### Work order
Using the lines below, work out the count of those that hold "Future". Give the number only.

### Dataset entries
╔══

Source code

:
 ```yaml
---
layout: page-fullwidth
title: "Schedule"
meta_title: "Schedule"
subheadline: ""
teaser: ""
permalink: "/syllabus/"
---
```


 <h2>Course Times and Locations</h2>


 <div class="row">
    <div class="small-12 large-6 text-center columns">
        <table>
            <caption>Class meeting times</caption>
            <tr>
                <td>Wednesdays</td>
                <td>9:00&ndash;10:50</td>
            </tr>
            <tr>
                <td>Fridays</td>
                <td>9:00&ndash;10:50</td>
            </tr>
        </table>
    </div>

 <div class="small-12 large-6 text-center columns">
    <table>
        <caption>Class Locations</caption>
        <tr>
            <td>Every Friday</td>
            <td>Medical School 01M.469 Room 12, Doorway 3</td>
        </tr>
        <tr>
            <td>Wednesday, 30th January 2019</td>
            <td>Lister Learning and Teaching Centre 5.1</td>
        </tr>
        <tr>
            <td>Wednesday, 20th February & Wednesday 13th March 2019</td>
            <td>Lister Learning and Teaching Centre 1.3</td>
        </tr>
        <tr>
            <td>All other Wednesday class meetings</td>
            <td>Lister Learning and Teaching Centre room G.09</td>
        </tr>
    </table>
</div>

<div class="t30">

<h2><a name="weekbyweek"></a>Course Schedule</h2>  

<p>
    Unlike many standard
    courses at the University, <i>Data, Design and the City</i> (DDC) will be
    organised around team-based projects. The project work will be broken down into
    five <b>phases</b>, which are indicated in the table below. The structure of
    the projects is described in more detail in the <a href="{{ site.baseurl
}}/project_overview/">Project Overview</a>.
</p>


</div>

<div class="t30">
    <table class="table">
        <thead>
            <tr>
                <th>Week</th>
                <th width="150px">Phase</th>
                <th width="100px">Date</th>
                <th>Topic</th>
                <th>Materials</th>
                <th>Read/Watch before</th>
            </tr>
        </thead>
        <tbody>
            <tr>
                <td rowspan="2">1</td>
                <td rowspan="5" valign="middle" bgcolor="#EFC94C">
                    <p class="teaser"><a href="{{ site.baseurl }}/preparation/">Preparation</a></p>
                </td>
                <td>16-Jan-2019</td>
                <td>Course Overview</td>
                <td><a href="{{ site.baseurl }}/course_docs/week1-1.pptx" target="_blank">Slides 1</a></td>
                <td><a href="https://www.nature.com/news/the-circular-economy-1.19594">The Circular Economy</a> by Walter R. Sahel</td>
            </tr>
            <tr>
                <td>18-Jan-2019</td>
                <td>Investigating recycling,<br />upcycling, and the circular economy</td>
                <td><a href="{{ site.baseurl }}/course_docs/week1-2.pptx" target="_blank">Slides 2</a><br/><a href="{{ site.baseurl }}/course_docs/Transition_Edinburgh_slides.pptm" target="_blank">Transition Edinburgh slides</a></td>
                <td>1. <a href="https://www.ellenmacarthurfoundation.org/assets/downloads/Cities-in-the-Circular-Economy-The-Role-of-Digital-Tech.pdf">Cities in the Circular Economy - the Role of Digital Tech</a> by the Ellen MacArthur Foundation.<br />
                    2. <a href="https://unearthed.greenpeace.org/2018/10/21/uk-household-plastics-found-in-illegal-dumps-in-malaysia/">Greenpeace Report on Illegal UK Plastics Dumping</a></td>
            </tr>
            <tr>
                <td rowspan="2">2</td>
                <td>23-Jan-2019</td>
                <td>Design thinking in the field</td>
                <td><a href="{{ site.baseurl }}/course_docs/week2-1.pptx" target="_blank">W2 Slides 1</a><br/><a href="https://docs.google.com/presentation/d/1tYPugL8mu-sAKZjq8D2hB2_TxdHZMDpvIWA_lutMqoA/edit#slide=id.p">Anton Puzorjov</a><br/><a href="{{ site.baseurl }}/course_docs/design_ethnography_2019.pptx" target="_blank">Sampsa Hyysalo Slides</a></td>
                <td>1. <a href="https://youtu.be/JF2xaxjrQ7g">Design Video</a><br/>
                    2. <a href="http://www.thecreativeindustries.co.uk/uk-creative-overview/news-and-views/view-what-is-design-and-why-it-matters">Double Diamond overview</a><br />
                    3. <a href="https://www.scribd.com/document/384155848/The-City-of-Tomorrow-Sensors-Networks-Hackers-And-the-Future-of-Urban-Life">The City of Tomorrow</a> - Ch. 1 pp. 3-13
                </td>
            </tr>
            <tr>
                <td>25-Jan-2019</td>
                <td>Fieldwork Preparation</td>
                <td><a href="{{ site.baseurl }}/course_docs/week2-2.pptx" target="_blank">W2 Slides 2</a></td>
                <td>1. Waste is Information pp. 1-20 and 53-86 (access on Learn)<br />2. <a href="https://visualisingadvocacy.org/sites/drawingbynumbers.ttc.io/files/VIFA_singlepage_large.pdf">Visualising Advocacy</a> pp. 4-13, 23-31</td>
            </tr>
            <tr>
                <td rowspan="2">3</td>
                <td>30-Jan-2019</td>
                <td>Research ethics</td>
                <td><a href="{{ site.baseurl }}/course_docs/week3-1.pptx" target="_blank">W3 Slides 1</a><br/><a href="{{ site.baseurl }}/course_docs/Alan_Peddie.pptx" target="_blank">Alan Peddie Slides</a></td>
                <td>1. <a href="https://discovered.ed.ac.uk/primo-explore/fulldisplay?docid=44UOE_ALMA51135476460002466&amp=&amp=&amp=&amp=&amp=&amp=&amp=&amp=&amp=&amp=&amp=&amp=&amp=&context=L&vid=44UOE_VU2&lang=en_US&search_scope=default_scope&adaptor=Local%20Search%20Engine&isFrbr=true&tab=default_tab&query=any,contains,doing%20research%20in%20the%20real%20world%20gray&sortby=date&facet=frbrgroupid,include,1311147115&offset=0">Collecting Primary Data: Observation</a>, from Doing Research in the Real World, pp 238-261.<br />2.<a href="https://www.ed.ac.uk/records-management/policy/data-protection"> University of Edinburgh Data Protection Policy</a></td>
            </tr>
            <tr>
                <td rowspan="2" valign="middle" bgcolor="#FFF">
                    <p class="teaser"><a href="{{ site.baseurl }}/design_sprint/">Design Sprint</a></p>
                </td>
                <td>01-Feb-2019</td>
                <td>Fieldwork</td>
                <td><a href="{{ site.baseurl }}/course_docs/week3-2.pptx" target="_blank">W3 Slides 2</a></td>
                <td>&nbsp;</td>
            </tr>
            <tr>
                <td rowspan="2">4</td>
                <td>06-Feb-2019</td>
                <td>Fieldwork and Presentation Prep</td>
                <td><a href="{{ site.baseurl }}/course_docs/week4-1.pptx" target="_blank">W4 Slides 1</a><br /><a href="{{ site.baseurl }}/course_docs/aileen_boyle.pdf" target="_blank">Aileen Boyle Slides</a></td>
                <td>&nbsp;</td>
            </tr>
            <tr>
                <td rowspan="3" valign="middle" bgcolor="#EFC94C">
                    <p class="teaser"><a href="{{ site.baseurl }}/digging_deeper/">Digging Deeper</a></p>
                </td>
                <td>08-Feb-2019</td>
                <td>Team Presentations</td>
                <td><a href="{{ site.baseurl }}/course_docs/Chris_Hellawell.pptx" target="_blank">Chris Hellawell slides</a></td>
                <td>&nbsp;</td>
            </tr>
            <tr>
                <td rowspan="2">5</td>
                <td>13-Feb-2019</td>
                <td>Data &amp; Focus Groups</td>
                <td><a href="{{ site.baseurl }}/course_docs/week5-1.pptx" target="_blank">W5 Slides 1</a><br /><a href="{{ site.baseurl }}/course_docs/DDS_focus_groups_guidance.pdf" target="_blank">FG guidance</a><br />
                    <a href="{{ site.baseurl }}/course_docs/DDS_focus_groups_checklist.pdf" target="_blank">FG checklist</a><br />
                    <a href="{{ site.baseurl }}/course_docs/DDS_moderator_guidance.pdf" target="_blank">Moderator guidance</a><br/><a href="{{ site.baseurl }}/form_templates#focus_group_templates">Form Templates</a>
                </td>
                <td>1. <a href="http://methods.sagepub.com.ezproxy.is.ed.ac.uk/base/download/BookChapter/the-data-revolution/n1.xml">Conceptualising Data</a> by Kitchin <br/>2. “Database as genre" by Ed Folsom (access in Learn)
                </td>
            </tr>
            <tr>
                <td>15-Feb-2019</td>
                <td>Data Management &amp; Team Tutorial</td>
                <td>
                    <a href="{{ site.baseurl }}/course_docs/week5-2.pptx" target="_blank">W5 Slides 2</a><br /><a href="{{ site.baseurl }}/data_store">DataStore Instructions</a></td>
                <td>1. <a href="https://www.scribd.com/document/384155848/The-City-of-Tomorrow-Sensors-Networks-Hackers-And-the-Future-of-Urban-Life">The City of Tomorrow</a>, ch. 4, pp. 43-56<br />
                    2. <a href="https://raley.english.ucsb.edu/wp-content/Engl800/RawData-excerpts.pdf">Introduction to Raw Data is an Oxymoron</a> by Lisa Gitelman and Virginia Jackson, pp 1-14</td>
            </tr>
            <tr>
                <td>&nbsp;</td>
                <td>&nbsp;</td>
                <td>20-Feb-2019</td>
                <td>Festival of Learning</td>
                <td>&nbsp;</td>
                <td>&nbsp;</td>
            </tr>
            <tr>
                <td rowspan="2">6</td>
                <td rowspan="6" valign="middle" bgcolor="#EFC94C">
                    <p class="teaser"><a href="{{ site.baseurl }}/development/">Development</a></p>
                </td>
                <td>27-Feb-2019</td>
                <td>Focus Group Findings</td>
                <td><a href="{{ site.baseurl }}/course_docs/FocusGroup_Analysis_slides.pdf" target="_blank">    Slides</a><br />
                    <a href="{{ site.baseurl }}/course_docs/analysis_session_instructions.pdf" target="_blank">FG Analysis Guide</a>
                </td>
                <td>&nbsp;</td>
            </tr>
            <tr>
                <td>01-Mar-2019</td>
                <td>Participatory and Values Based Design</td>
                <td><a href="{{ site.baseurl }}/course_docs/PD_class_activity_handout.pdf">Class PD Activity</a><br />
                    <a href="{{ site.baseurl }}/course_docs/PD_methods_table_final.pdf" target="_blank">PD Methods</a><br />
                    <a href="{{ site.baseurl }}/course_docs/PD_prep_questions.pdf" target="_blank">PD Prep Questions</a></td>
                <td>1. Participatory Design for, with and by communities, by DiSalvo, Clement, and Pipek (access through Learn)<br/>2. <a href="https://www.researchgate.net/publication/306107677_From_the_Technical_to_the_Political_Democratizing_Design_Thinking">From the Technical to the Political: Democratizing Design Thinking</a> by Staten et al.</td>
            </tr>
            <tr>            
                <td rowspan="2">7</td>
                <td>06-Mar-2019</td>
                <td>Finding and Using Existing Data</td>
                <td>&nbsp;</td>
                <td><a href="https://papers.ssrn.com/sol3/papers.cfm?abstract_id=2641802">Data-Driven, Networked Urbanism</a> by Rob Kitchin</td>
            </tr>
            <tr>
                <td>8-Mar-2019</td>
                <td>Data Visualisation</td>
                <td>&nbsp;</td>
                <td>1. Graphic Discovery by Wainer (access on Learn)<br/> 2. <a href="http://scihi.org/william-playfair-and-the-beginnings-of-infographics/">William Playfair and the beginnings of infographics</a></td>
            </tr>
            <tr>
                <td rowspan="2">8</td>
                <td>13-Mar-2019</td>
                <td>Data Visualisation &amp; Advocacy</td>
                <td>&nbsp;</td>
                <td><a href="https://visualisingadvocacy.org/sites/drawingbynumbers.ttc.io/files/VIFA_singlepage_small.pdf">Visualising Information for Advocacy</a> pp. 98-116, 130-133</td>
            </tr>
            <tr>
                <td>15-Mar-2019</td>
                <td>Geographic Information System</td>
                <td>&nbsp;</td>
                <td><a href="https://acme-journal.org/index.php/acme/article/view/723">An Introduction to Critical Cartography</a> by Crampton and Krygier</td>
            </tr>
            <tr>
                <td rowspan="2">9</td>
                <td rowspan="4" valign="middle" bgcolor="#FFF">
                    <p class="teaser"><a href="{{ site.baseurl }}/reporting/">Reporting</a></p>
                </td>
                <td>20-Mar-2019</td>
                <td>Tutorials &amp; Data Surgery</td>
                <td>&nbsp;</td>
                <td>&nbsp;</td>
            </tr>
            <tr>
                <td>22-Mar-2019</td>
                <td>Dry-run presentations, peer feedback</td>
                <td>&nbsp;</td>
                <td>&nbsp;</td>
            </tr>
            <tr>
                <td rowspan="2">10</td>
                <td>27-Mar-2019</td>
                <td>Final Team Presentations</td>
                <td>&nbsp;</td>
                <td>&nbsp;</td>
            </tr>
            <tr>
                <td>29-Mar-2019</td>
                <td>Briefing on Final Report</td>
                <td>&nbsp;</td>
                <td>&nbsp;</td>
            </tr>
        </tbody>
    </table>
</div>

╚══

### Output for this task
2